Bは畑で大根を抜いたことがありますし、長い根を持つ草や木を抜いたこともありますから、大きなかぶを抜くために、たくさんの人出が必要なことは想像がつくと思います。それに力もちのおじいさん(高齢者でも、長年農作業をしてきた人は、おどろくほど力もちです)でも抜けないほどのかぶというものが、どれほど大きくて重いかも実感できているはずです。

重い作物は、軽い葉もの野菜に比べて貯蔵がきくことや、おなかもちもいいこともできたら教えたいですね。
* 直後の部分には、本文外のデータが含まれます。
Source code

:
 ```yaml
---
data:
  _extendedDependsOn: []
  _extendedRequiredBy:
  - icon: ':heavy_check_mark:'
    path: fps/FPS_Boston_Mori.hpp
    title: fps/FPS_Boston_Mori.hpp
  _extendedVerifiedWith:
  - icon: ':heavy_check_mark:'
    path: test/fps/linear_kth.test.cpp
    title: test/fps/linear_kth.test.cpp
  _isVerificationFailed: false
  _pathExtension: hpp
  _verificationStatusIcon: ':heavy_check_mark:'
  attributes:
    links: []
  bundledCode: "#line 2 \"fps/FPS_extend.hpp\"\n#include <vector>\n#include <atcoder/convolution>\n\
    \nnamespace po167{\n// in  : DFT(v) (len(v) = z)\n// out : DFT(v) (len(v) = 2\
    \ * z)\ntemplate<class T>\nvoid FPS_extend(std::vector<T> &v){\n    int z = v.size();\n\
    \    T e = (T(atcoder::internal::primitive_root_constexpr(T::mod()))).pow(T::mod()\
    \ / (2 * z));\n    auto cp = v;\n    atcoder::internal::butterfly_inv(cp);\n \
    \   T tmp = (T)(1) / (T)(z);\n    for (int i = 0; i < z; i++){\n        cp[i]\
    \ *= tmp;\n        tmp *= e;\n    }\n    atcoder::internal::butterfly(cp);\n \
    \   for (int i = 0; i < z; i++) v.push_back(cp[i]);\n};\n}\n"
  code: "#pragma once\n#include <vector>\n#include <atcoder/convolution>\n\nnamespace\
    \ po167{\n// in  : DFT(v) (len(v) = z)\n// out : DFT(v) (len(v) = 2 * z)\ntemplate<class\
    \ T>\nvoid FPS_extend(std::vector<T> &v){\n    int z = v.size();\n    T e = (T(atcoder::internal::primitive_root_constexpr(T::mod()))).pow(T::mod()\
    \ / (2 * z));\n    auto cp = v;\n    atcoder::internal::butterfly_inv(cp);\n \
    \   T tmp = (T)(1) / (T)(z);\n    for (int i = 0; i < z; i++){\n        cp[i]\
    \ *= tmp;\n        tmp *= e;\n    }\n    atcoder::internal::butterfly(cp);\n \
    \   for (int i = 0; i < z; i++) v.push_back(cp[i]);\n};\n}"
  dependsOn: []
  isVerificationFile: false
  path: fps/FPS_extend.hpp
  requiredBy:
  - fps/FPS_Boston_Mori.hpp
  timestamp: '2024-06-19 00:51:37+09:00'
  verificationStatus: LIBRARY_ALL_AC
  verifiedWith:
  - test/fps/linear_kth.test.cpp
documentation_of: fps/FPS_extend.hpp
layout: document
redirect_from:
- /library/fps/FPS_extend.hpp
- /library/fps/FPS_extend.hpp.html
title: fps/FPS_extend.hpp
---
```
かぶを抜こうとする前の状況を想像させたり、抜いたあとどうしたかも考えさせたいですね。かけない子には話し言葉で、それもできない子には、状況を書いたカードを選ばせたりして、新しい話を作ります。

おじいさんは、あまった種をもらって植えました。忘れたころにかぶができました。抜いてみても抜けないので、あきらめて帰りました。

おじいさんは、荒地をたがやして畑を作りました。苦労して水をやって、ようやくかぶができました。おじいさんの家にはもう食べ物がないので、おじいさんは楽しみにしていました。ようやく抜けたかぶで、おじいさんとおばあさんは料理を作って、みんなを呼んでパーティーをしました。

劇の練習だけでは出てこない発想や答えも多分でてくるでしょう。かぶの実物がどういうものなのか、知りたいと言う子もでてくるでしょう。

一冊の絵本からいろんな世界が広がります。